WHAT IS BEING ASKED:
Given the entries that follow, write out exactly the lines starting at the one containing "(very low latency)" and ending at the one containing "<p>Близзард начинает новую", both ends included, and only those.

EXCERPTED DATA:
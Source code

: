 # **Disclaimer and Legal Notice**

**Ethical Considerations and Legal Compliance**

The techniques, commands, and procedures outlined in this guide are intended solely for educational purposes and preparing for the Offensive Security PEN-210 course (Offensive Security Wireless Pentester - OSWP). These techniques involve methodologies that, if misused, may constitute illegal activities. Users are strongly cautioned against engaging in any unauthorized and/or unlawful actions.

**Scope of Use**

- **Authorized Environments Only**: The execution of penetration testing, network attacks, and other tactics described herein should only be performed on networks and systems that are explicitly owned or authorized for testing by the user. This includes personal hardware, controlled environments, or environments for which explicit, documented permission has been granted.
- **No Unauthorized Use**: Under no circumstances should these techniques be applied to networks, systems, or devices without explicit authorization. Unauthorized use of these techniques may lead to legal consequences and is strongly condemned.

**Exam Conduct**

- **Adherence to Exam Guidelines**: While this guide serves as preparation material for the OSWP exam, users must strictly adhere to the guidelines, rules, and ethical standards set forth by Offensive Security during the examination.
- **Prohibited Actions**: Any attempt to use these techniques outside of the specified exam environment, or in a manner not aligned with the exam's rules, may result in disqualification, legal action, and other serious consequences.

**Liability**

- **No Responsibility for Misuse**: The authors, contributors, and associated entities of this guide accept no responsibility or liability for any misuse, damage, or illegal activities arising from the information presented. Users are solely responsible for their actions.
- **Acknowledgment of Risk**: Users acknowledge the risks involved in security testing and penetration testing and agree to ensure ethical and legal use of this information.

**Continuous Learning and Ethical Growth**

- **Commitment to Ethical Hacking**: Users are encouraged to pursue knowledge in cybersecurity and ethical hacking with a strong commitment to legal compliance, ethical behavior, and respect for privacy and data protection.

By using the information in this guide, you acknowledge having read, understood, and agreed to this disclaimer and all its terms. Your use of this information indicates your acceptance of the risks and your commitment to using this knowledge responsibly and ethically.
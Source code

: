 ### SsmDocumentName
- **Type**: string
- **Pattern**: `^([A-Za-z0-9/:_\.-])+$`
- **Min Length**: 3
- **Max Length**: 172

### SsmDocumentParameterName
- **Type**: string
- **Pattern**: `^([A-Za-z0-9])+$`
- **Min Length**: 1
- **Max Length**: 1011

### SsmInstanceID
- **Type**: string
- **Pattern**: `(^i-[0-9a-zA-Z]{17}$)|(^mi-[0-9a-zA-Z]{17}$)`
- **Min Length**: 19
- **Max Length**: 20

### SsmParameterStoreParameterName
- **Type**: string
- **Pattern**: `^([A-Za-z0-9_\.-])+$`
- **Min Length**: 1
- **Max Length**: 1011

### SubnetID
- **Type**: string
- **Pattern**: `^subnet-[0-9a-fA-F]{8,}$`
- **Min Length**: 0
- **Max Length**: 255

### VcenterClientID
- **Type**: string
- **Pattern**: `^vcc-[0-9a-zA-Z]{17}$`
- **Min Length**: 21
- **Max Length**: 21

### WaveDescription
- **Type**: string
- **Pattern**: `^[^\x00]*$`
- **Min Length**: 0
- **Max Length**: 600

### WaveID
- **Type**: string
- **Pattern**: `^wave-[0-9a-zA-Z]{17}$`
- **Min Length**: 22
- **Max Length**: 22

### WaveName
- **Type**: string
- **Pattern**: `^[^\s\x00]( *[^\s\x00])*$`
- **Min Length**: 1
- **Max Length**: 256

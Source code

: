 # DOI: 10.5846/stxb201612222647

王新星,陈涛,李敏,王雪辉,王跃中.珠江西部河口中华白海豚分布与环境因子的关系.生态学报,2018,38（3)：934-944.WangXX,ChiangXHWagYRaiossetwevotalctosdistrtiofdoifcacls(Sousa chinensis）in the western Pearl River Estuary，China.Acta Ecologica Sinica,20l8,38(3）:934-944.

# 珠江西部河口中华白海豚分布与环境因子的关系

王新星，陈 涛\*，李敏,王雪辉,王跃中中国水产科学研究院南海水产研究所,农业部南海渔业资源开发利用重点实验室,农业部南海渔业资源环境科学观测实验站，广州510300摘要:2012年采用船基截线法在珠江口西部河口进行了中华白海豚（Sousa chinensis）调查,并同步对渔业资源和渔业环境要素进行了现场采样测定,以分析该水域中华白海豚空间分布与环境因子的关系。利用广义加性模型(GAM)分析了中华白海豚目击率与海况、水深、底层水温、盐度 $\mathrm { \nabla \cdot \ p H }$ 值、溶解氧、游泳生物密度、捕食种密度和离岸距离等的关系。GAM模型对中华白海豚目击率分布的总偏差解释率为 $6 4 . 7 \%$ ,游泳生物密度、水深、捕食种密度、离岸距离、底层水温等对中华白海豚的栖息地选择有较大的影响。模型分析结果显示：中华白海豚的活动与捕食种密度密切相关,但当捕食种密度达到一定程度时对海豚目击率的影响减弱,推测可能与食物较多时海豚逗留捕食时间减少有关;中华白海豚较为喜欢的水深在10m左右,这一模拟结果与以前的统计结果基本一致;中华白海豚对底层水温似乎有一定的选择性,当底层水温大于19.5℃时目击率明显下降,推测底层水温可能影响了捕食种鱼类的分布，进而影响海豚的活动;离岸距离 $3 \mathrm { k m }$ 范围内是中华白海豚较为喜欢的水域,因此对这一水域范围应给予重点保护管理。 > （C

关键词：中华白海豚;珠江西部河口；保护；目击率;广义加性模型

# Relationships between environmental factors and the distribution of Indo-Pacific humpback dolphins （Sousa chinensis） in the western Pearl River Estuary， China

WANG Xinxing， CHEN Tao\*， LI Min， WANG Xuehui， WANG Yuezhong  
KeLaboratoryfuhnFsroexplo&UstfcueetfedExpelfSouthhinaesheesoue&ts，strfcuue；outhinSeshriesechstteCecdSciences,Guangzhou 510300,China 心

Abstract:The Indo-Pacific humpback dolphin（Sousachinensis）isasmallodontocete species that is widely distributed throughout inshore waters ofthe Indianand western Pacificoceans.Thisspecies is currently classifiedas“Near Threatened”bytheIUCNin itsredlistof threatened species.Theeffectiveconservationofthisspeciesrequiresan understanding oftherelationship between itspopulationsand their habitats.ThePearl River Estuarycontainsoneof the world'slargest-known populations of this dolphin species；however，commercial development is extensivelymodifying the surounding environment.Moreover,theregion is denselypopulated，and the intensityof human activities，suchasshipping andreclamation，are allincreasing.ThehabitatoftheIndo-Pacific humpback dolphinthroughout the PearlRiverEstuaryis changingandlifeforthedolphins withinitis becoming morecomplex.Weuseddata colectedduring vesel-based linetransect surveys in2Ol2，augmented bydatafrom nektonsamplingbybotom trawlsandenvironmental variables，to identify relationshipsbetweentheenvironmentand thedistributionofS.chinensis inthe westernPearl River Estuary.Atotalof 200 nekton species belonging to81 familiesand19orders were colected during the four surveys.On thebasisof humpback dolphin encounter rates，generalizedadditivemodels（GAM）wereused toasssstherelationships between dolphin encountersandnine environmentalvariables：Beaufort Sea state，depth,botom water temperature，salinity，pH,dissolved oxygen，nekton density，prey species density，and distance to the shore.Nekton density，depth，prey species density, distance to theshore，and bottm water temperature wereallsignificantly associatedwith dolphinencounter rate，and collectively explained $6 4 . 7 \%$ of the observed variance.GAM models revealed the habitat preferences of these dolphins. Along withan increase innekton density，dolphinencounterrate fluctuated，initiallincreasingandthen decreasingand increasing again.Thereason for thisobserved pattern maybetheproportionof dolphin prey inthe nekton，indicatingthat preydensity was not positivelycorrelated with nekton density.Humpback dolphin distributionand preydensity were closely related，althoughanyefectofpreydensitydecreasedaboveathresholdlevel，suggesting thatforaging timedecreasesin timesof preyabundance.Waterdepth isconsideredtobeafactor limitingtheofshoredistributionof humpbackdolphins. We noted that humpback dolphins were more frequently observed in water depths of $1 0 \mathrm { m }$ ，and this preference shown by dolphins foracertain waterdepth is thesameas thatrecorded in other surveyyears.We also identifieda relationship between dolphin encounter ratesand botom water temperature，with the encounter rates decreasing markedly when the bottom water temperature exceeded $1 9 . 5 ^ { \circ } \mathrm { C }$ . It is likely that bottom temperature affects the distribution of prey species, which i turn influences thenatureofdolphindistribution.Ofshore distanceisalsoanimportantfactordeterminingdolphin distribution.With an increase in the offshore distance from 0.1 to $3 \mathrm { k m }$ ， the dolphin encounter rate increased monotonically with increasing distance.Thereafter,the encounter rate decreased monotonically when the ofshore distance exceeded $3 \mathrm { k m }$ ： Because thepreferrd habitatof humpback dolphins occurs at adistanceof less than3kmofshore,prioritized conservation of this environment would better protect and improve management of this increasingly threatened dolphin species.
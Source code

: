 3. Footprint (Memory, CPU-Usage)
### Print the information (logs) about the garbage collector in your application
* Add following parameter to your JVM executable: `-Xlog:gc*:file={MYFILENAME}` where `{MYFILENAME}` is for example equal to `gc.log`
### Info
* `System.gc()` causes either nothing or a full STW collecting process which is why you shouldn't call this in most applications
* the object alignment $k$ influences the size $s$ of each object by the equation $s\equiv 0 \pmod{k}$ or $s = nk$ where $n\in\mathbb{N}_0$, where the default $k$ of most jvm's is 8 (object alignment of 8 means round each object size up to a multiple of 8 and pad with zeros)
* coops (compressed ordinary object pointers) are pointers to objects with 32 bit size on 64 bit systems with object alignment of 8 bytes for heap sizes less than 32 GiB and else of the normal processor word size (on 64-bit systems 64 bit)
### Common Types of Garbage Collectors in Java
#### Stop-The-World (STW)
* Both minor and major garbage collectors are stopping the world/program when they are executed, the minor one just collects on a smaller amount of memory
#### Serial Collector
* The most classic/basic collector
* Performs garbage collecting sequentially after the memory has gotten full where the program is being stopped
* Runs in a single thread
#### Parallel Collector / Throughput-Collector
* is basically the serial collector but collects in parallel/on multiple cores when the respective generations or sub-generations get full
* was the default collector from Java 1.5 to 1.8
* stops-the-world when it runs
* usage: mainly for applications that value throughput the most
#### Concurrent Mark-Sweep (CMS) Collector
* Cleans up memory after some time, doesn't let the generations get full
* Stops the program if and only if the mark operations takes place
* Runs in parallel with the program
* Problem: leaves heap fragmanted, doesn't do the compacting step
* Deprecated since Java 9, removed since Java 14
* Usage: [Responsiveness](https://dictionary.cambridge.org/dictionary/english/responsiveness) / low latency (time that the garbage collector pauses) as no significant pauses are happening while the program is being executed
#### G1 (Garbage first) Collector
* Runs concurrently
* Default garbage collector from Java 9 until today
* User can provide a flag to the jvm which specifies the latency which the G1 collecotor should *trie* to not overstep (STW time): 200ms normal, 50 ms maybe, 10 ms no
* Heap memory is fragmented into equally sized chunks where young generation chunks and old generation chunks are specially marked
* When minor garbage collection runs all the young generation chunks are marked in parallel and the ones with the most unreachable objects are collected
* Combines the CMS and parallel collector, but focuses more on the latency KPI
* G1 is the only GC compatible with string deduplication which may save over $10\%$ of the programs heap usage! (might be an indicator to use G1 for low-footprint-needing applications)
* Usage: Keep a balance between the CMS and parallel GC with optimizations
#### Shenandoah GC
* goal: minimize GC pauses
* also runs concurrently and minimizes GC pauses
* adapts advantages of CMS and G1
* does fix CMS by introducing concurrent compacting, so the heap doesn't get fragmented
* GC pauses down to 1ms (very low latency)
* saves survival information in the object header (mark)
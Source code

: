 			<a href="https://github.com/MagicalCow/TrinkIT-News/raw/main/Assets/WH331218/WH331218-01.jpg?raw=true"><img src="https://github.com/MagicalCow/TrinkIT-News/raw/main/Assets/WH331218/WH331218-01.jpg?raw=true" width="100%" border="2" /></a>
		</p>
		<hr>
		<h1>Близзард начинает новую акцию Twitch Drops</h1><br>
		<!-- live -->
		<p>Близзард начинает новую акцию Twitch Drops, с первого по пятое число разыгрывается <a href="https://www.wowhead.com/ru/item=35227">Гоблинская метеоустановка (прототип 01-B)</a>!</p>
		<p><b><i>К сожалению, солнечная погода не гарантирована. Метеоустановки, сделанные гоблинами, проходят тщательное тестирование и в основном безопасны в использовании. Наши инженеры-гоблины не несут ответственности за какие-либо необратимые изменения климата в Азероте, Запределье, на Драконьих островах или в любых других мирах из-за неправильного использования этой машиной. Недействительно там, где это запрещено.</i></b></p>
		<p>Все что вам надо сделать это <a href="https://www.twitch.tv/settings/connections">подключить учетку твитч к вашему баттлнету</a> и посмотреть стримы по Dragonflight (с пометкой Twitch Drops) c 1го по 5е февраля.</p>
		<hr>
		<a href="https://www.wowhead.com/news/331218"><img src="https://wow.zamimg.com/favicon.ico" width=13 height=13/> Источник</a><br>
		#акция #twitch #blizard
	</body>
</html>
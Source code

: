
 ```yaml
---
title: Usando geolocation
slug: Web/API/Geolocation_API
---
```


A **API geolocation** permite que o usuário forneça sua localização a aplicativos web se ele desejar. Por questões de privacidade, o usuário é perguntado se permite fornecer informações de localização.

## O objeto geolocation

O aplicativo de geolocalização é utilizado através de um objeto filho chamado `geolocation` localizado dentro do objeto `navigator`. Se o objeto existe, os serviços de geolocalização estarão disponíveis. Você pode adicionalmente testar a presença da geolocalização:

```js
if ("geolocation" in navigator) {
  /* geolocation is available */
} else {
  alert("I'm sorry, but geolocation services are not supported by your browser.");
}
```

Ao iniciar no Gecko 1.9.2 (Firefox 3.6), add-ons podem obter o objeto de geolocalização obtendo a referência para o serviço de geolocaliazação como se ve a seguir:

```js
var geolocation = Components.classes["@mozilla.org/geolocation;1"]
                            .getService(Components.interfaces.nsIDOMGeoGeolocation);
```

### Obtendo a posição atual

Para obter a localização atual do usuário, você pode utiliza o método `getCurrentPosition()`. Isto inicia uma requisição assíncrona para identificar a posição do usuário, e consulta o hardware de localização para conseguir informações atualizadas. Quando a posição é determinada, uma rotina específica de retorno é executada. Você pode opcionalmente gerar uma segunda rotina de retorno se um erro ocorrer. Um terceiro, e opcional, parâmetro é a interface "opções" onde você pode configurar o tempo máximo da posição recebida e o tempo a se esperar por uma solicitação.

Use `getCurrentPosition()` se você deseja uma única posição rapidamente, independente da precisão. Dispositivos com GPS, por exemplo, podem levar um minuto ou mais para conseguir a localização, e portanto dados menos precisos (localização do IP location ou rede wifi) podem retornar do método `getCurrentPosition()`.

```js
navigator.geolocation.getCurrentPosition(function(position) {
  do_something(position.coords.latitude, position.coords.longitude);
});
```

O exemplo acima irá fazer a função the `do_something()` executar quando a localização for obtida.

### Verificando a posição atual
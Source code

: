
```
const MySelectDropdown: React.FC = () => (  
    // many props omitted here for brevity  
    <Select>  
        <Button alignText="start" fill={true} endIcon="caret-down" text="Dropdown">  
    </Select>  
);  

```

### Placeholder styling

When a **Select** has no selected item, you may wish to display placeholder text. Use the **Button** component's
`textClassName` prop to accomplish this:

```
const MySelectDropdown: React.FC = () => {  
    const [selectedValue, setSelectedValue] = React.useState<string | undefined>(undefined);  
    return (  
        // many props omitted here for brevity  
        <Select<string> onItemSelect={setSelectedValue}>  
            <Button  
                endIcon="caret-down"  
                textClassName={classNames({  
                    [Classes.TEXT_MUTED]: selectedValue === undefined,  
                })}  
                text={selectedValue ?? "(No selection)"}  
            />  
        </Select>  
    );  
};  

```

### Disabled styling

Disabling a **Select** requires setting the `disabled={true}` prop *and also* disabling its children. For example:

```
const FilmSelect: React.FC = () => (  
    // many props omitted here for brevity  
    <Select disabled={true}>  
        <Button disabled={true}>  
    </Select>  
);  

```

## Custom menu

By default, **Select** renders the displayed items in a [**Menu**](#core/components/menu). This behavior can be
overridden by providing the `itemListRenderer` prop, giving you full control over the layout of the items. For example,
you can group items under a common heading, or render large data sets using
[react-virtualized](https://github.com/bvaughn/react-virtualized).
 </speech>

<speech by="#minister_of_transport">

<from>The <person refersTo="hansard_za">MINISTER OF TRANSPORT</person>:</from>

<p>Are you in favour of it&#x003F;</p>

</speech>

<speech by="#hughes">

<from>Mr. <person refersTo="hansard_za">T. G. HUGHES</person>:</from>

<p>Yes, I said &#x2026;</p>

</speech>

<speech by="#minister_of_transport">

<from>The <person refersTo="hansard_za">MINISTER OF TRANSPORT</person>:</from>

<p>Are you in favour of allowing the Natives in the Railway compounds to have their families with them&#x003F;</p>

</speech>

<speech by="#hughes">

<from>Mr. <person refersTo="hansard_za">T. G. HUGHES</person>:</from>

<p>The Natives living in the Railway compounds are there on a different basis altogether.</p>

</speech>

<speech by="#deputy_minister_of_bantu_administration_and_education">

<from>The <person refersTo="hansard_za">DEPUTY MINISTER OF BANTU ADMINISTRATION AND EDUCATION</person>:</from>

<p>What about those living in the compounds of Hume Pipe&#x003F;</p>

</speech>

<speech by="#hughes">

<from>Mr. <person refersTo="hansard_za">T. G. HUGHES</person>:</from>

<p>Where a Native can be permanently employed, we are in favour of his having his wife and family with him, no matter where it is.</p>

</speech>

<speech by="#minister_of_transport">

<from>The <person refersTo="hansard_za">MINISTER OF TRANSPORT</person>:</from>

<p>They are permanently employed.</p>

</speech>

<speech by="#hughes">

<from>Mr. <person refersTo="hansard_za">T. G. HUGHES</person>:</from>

EXERCISE ANSWER:
* GC pauses down to 1ms (very low latency)
* saves survival information in the object header (mark)
Source code

: 			<a href="https://github.com/MagicalCow/TrinkIT-News/raw/main/Assets/WH331218/WH331218-01.jpg?raw=true"><img src="https://github.com/MagicalCow/TrinkIT-News/raw/main/Assets/WH331218/WH331218-01.jpg?raw=true" width="100%" border="2" /></a>
		</p>
		<hr>
		<h1>Близзард начинает новую акцию Twitch Drops</h1><br>
		<!-- live -->
		<p>Близзард начинает новую акцию Twitch Drops, с первого по пятое число разыгрывается <a href="https://www.wowhead.com/ru/item=35227">Гоблинская метеоустановка (прототип 01-B)</a>!</p>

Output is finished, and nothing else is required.